Extracted data entries
* * * * * * *
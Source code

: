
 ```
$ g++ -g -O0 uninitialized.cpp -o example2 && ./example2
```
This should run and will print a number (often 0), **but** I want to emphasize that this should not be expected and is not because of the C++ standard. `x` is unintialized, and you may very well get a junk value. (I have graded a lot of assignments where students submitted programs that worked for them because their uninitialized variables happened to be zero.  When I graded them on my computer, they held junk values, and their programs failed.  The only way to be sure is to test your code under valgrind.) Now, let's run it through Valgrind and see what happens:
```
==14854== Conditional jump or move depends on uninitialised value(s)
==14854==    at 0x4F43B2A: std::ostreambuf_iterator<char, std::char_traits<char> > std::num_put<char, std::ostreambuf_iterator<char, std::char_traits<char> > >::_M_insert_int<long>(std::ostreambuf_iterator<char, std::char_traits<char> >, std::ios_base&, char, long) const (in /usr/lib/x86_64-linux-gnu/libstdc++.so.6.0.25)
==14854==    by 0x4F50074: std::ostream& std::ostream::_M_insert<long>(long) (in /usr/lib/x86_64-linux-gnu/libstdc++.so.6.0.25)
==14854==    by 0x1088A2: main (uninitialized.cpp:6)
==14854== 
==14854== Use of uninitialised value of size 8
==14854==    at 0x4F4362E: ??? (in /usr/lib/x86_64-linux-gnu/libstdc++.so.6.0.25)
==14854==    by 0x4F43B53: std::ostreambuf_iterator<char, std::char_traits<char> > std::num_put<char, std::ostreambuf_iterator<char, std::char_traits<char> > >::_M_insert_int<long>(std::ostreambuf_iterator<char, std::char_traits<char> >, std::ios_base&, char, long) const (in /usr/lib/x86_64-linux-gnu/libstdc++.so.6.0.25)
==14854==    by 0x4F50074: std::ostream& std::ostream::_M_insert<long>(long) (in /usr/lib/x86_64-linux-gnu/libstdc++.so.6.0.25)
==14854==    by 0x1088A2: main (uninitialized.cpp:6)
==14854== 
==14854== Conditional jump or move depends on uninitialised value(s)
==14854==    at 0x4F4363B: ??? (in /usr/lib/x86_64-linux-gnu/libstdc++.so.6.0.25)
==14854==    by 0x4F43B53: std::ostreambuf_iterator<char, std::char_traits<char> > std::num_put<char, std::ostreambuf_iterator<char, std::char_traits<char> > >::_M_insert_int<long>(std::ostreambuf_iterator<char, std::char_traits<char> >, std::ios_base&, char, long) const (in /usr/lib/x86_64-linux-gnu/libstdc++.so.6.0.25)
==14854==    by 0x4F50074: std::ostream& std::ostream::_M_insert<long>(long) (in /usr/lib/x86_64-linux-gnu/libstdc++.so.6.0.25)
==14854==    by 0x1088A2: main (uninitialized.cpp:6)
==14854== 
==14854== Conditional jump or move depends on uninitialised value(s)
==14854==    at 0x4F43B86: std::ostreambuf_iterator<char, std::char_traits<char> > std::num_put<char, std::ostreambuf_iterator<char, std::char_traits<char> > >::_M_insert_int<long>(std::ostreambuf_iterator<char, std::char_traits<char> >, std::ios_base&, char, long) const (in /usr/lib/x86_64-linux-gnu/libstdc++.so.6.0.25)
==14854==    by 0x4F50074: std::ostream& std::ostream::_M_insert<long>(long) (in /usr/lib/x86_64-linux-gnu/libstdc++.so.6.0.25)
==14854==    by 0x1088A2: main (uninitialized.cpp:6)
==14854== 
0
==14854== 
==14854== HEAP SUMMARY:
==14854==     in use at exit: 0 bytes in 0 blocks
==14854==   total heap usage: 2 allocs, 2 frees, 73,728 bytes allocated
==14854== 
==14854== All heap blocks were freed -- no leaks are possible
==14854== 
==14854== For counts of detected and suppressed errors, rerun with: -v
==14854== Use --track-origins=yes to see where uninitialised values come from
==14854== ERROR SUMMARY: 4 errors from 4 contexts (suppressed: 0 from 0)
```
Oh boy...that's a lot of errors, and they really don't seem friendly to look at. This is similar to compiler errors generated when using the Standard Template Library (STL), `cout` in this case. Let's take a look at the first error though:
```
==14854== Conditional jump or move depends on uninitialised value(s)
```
* * * * * * *
Problem
Among the lines above, return those that hold the word "code".

Answer box
Source code
This should run and will print a number (often 0), **but** I want to emphasize that this should not be expected and is not because of the C++ standard. `x` is unintialized, and you may very well get a junk value. (I have graded a lot of assignments where students submitted programs that worked for them because their uninitialized variables happened to be zero.  When I graded them on my computer, they held junk values, and their programs failed.  The only way to be sure is to test your code under valgrind.) Now, let's run it through Valgrind and see what happens:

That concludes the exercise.